L'article 12 de la loi de 2003 prévoyait une négociation sur trois ans, en vue de prendre en compte la pénibilité dans le calcul des pensions. Cette négociation n'a pas abouti, alors même que c'était, pour certains partenaires sociaux, la condition de leur acceptation – toute relative – de cette réforme des retraites, et le Gouvernement n'a pas tiré les conséquences de cet échec. Pour m'exprimer avec plus de modération qu'un dirigeant syndical important, je dirai que les partenaires sociaux se sont fait « berner »…
Par la suite, même si nous avons voté contre le rapport de Jean-Frédéric Poisson, la mission d'information sur les risques psychosociaux au travail a eu le mérite d'avancer plusieurs idées intéressantes, notamment celle du curriculum laboris, qui aurait permis de gagner quelques années dans l'organisation de la traçabilité, et celle de départ anticipé à la retraite. Ce rapport parlementaire, rédigé par un membre de votre majorité, n'a toutefois eu aucune suite.

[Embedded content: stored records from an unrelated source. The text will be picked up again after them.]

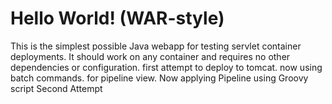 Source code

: Hello World! (WAR-style)
===============

This is the simplest possible Java webapp for testing servlet container deployments.  It should work on any container and requires no other dependencies or configuration.
first attempt to deploy to tomcat. 
now using batch commands.
for pipeline view.
Now applying Pipeline using Groovy script
Second Attempt

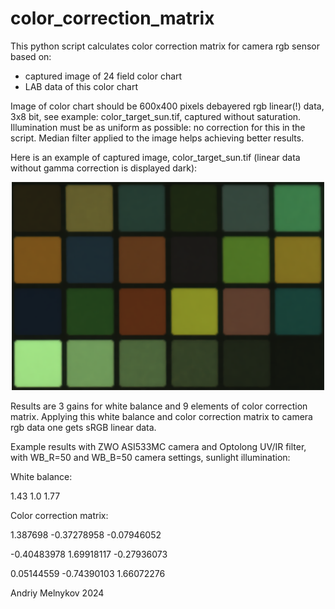 # color_correction_matrix
This python script calculates color correction matrix for camera rgb sensor based on:
 - captured image of 24 field color chart
 - LAB data of this color chart

Image of color chart should be 600x400 pixels debayered rgb linear(!) data, 3x8 bit, see example: color_target_sun.tif, captured without saturation.
Illumination must be as uniform as possible: no correction for this in the script.
Median filter applied to the image helps achieving better results.

Here is an example of captured image, color_target_sun.tif (linear data without gamma correction is displayed dark):

<p align="center">
<img src="https://github.com/andriymelnykov/color_correction_matrix/blob/main/images/color_target_sun.tif" width="500"/>
</p>

Results are 3 gains for white balance and 9 elements of color correction matrix.
Applying this white balance and color correction matrix to camera rgb data one gets sRGB linear data.

Example results with ZWO ASI533MC camera and Optolong UV/IR filter, with WB_R=50 and WB_B=50 camera settings, sunlight illumination:

White balance:

1.43	1.0		1.77

Color correction matrix:

1.387698		-0.37278958		-0.07946052

-0.40483978		1.69918117		-0.27936073

0.05144559		-0.74390103		1.66072276
 
 
 
 Andriy Melnykov 2024

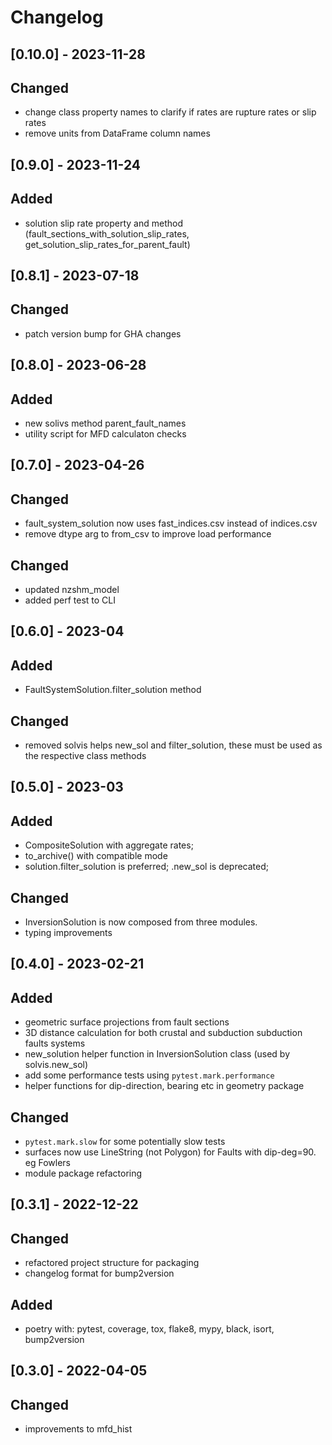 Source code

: # Changelog

## [0.10.0] - 2023-11-28
## Changed
- change class property names to clarify if rates are rupture rates or slip rates
- remove units from DataFrame column names

## [0.9.0] - 2023-11-24
## Added
- solution slip rate property and method (fault_sections_with_solution_slip_rates, get_solution_slip_rates_for_parent_fault)

## [0.8.1] - 2023-07-18
## Changed
 - patch version bump for GHA changes

## [0.8.0] - 2023-06-28
## Added
 - new solivs method parent_fault_names
 - utility script for MFD calculaton checks

## [0.7.0] - 2023-04-26
## Changed
 - fault_system_solution now uses fast_indices.csv instead of indices.csv
 - remove dtype arg to from_csv to improve load performance

## Changed
 - updated nzshm_model
 - added perf test to CLI

## [0.6.0] - 2023-04
## Added
 - FaultSystemSolution.filter_solution method
## Changed
 - removed solvis helps new_sol and filter_solution, these must be used as the respective class methods

## [0.5.0] - 2023-03
## Added
 - CompositeSolution with aggregate rates;
 - to_archive() with compatible mode 
 - solution.filter_solution is preferred; .new_sol is deprecated;
## Changed
 - InversionSolution is now composed from three modules.
 - typing improvements

## [0.4.0] - 2023-02-21
## Added
 - geometric surface projections from fault sections
 - 3D distance calculation for both crustal and subduction subduction faults systems
 - new_solution helper function in InversionSolution class (used by solvis.new_sol)
 - add some performance tests using `pytest.mark.performance`
 - helper functions for dip-direction, bearing etc in geometry package

## Changed
 - `pytest.mark.slow` for some potentially slow tests
 - surfaces now use LineString (not Polygon) for Faults with dip-deg=90. eg Fowlers
 - module package refactoring

## [0.3.1] - 2022-12-22
## Changed
 - refactored project structure for packaging
 - changelog format for bump2version
 
## Added
 - poetry with: pytest, coverage, tox, flake8, mypy, black, isort, bump2version

## [0.3.0] - 2022-04-05
## Changed
 - improvements to mfd_hist
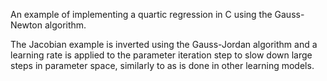 An example of implementing a quartic regression in C using the Gauss-Newton algorithm. 

The Jacobian example is inverted using the Gauss-Jordan algorithm and a learning rate is applied 
to the parameter iteration step to slow down large steps in parameter space, similarly to as is done
in other learning models.
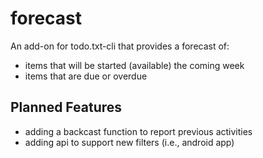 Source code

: forecast
==

An add-on for todo.txt-cli that provides a forecast of:

  - items that will be started (available) the coming week
  - items that are due or overdue


Planned Features
--

  - adding a backcast function to report previous activities 
  - adding api to support new filters (i.e., android app)
 
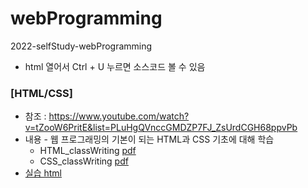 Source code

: # webProgramming
2022-selfStudy-webProgramming
* html 열어서 Ctrl + U 누르면 소스코드 볼 수 있음

### [HTML/CSS]
  * 참조 : https://www.youtube.com/watch?v=tZooW6PritE&list=PLuHgQVnccGMDZP7FJ_ZsUrdCGH68ppvPb
  * 내용 - 웹 프로그래밍의 기본이 되는 HTML과 CSS 기초에 대해 학습
    * HTML_classWriting [pdf](https://juheefatal.github.io/webProgramming/classWriting/ClassWriting_HTML.pdf)
    * CSS_classWriting [pdf]()
  * [실습 html](https://juheefatal.github.io/webProgramming/firstWebSite/0.index.html)
    

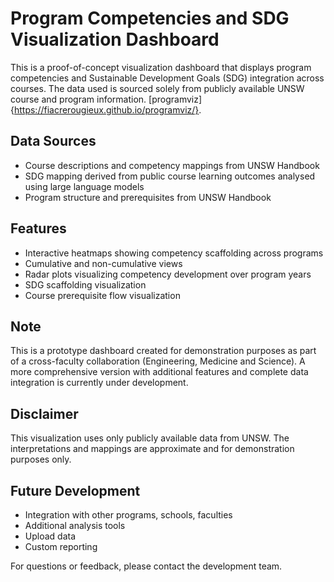 # Program Competencies and SDG Visualization Dashboard

This is a proof-of-concept visualization dashboard that displays program competencies and Sustainable Development Goals (SDG) integration across courses. The data used is sourced solely from publicly available UNSW course and program information. [programviz]{https://fiacrerougieux.github.io/programviz/}.

## Data Sources
- Course descriptions and competency mappings from UNSW Handbook
- SDG mapping derived from public course learning outcomes analysed using large language models
- Program structure and prerequisites from UNSW Handbook

## Features
- Interactive heatmaps showing competency scaffolding across programs
- Cumulative and non-cumulative views
- Radar plots visualizing competency development over program years
- SDG scaffolding visualization
- Course prerequisite flow visualization

## Note
This is a prototype dashboard created for demonstration purposes as part of a cross-faculty collaboration (Engineering, Medicine and Science). A more comprehensive version with additional features and complete data integration is currently under development.

## Disclaimer
This visualization uses only publicly available data from UNSW. The interpretations and mappings are approximate and for demonstration purposes only.

## Future Development
- Integration with other programs, schools, faculties
- Additional analysis tools
- Upload data
- Custom reporting 

For questions or feedback, please contact the development team.
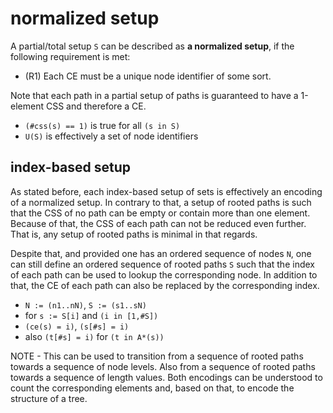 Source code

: 
<!-- ======================================================================= -->
# normalized setup

A partial/total setup `S` can be described as **a normalized setup**,
if the following requirement is met:

* (R1) Each CE must be a unique node identifier of some sort.

Note that each path in a partial setup of paths is guaranteed to have
a 1-element CSS and therefore a CE.

* `(#css(s) == 1)` is true for all `(s in S)`
* `U(S)` is effectively a set of node identifiers

<!-- ======================================================================= -->
## index-based setup

As stated before, each index-based setup of sets is effectively an encoding
of a normalized setup. In contrary to that, a setup of rooted paths is such
that the CSS of no path can be empty or contain more than one element. Because
of that, the CSS of each path can not be reduced even further. That is, any
setup of rooted paths is minimal in that regards.

Despite that, and provided one has an ordered sequence of nodes `N`, one can
still define an ordered sequence of rooted paths `S` such that the index of
each path can be used to lookup the corresponding node. In addition to that,
the CE of each path can also be replaced by the corresponding index.

* `N := (n1..nN)`, `S := (s1..sN)`
* for `s := S[i]` and `(i in [1,#S])`
* `(ce(s) = i)`, `(s[#s] = i)`
* also `(t[#s] = i)` for `(t in A*(s))`

NOTE - This can be used to transition from a sequence of rooted paths towards
a sequence of node levels. Also from a sequence of rooted paths towards a
sequence of length values. Both encodings can be understood to count the
corresponding elements and, based on that, to encode the structure of a tree.
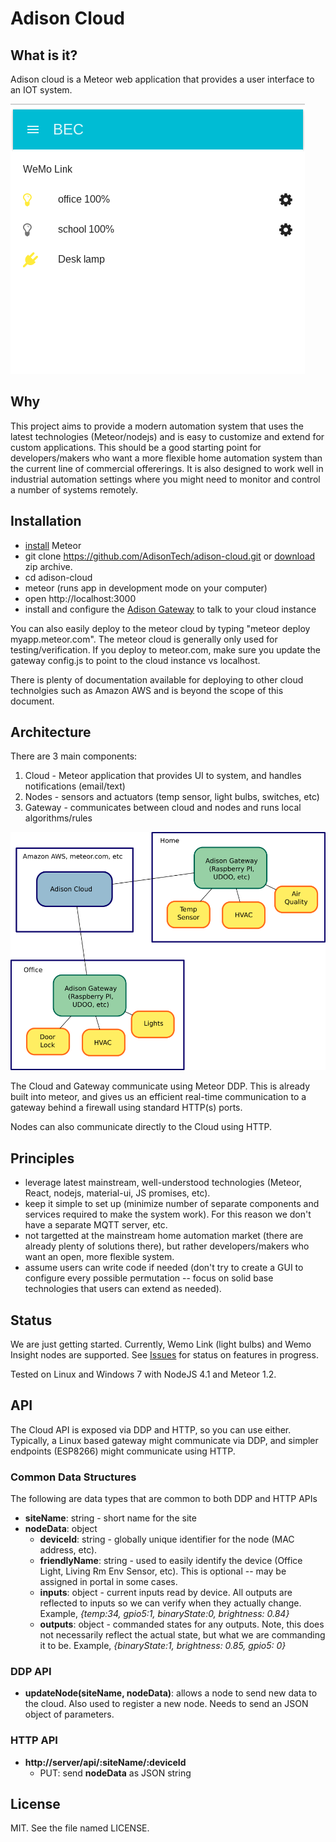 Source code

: # Adison Cloud

## What is it?

Adison cloud is a Meteor web application that provides a user interface to an IOT system.

![Screenshot](https://raw.githubusercontent.com/AdisonTech/adison-cloud/master/doc/screenshot.png "Screenshot")

## Why

This project aims to provide a modern automation system that uses the latest technologies (Meteor/nodejs) and is easy to customize and extend for custom applications.  This should be a good starting point for developers/makers who want a  more flexible home automation system than the current line of commercial offererings.  It is also designed to work well in industrial automation settings where you might need to monitor and control a number of systems remotely.  

## Installation

* [install](https://www.meteor.com/install) Meteor
* git clone https://github.com/AdisonTech/adison-cloud.git or [download](https://github.com/AdisonTech/adison-cloud/archive/master.zip) zip archive.
* cd adison-cloud
* meteor (runs app in development mode on your computer)
* open http://localhost:3000
* install and configure the [Adison Gateway](https://github.com/AdisonTech/adison-gateway) to talk to your cloud instance

You can also easily deploy to the meteor cloud by typing "meteor deploy myapp.meteor.com".  The meteor cloud is generally only used for testing/verification.  If you deploy to meteor.com, make sure you update the gateway config.js to point to the cloud instance vs localhost.

There is plenty of documentation available for deploying to other cloud technolgies such as Amazon AWS and is beyond the scope of this document.

## Architecture

There are 3 main components:

1. Cloud - Meteor application that provides UI to system, and handles notifications (email/text)
2. Nodes - sensors and actuators (temp sensor, light bulbs, switches, etc)
2. Gateway - communicates between cloud and nodes and runs local algorithms/rules

![Architecture](https://raw.githubusercontent.com/AdisonTech/adison-cloud/master/doc/architecture.png "Adison Architecture")

The Cloud and Gateway communicate using Meteor DDP.  This is already built into meteor, and gives us an efficient real-time communication to a gateway behind a firewall using standard HTTP(s) ports.  

Nodes can also communicate directly to the Cloud using HTTP.

## Principles

* leverage latest mainstream, well-understood technologies (Meteor, React, nodejs, material-ui, JS promises, etc).
* keep it simple to set up (minimize number of separate components and services required to make the system work).  For this reason we don't have a separate MQTT server, etc.
* not targetted at the mainstream home automation market (there are already plenty of solutions there), but rather developers/makers who want an open, more flexible system.
* assume users can write code if needed (don't try to create a GUI to configure every possible permutation -- focus on solid base technologies that users can extend as needed).

## Status

We are just getting started.  Currently, Wemo Link (light bulbs) and Wemo Insight nodes are supported.  See [Issues](https://github.com/AdisonTech/adison-cloud/issues) for status on features in progress.

Tested on Linux and Windows 7 with NodeJS 4.1 and Meteor 1.2.

## API

The Cloud API is exposed via DDP and HTTP, so you can use either.  Typically, a Linux based gateway might communicate via DDP, and simpler endpoints (ESP8266) might communicate using HTTP.

### Common Data Structures

The following are data types that are common to both DDP and HTTP APIs
* __siteName__: string - short name for the site
* __nodeData__: object 
    * __deviceId__: string - globally unique identifier for the node (MAC address, etc).
    * __friendlyName__: string - used to easily identify the device (Office Light, Living Rm Env Sensor, etc).  This is optional -- may be assigned in portal in some cases.
    * __inputs__: object - current inputs read by device.  All outputs are reflected to inputs so we can verify when they actually change.   Example, *{temp:34, gpio5:1, binaryState:0, brightness: 0.84}*
    * __outputs__: object - commanded states for any outputs.  Note, this does not necessarily reflect the actual state, but what we are commanding it to be.  Example, *{binaryState:1, brightness: 0.85, gpio5: 0}*

### DDP API

* **updateNode(siteName, nodeData)**: allows a node to send new data to the cloud.  Also used to register a new node.  Needs to send an JSON object of parameters.

### HTTP API

* __http://server/api/:siteName/:deviceId__
    * PUT: send __nodeData__ as JSON string

## License 

MIT.  See the file named LICENSE.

Le troisième report de l'échéance, c'est celui qui résulte du présent projet, dont Valérie Rosso-Debord vient de nous livrer la philosophie officielle, en confondant traitement de la pénibilité et prise en compte des carrières longues et en assumant un glissement abusif de la pénibilité vers l'incapacité.
Bref, le Gouvernement, une fois de plus, a reculé et berné les partenaires sociaux.